** WORK INSTRUCTION **
A word-for-word transcript of every entry is required.

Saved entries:
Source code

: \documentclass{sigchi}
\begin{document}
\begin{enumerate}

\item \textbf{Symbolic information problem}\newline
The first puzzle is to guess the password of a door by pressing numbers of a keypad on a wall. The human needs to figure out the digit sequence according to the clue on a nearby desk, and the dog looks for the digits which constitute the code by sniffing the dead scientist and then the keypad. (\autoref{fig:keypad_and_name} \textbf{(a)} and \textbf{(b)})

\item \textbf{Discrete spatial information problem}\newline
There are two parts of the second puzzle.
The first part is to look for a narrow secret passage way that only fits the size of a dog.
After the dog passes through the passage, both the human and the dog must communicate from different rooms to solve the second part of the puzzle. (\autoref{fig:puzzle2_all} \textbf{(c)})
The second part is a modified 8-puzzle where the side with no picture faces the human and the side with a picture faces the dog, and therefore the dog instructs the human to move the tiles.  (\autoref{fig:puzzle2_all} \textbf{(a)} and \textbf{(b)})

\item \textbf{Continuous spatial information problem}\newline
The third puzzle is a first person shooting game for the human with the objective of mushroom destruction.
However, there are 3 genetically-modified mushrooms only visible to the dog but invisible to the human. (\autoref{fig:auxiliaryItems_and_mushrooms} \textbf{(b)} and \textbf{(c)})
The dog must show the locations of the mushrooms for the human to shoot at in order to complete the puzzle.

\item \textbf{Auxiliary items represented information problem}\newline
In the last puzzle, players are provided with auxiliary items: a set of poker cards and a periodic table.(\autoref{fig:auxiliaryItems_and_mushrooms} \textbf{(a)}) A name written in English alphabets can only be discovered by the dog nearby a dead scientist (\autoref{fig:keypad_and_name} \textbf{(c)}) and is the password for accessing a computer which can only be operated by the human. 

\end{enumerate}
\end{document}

** EXERCISE RESULT **
Source code

: \documentclass{sigchi}
\begin{document}
\begin{enumerate}

\item \textbf{Symbolic information problem}\newline
The first puzzle is to guess the password of a door by pressing numbers of a keypad on a wall. The human needs to figure out the digit sequence according to the clue on a nearby desk, and the dog looks for the digits which constitute the code by sniffing the dead scientist and then the keypad. (\autoref{fig:keypad_and_name} \textbf{(a)} and \textbf{(b)})

\item \textbf{Discrete spatial information problem}\newline
There are two parts of the second puzzle.
The first part is to look for a narrow secret passage way that only fits the size of a dog.
After the dog passes through the passage, both the human and the dog must communicate from different rooms to solve the second part of the puzzle. (\autoref{fig:puzzle2_all} \textbf{(c)})
The second part is a modified 8-puzzle where the side with no picture faces the human and the side with a picture faces the dog, and therefore the dog instructs the human to move the tiles.  (\autoref{fig:puzzle2_all} \textbf{(a)} and \textbf{(b)})

\item \textbf{Continuous spatial information problem}\newline
The third puzzle is a first person shooting game for the human with the objective of mushroom destruction.
However, there are 3 genetically-modified mushrooms only visible to the dog but invisible to the human. (\autoref{fig:auxiliaryItems_and_mushrooms} \textbf{(b)} and \textbf{(c)})
The dog must show the locations of the mushrooms for the human to shoot at in order to complete the puzzle.

\item \textbf{Auxiliary items represented information problem}\newline
In the last puzzle, players are provided with auxiliary items: a set of poker cards and a periodic table.(\autoref{fig:auxiliaryItems_and_mushrooms} \textbf{(a)}) A name written in English alphabets can only be discovered by the dog nearby a dead scientist (\autoref{fig:keypad_and_name} \textbf{(c)}) and is the password for accessing a computer which can only be operated by the human. 

\end{enumerate}
\end{document}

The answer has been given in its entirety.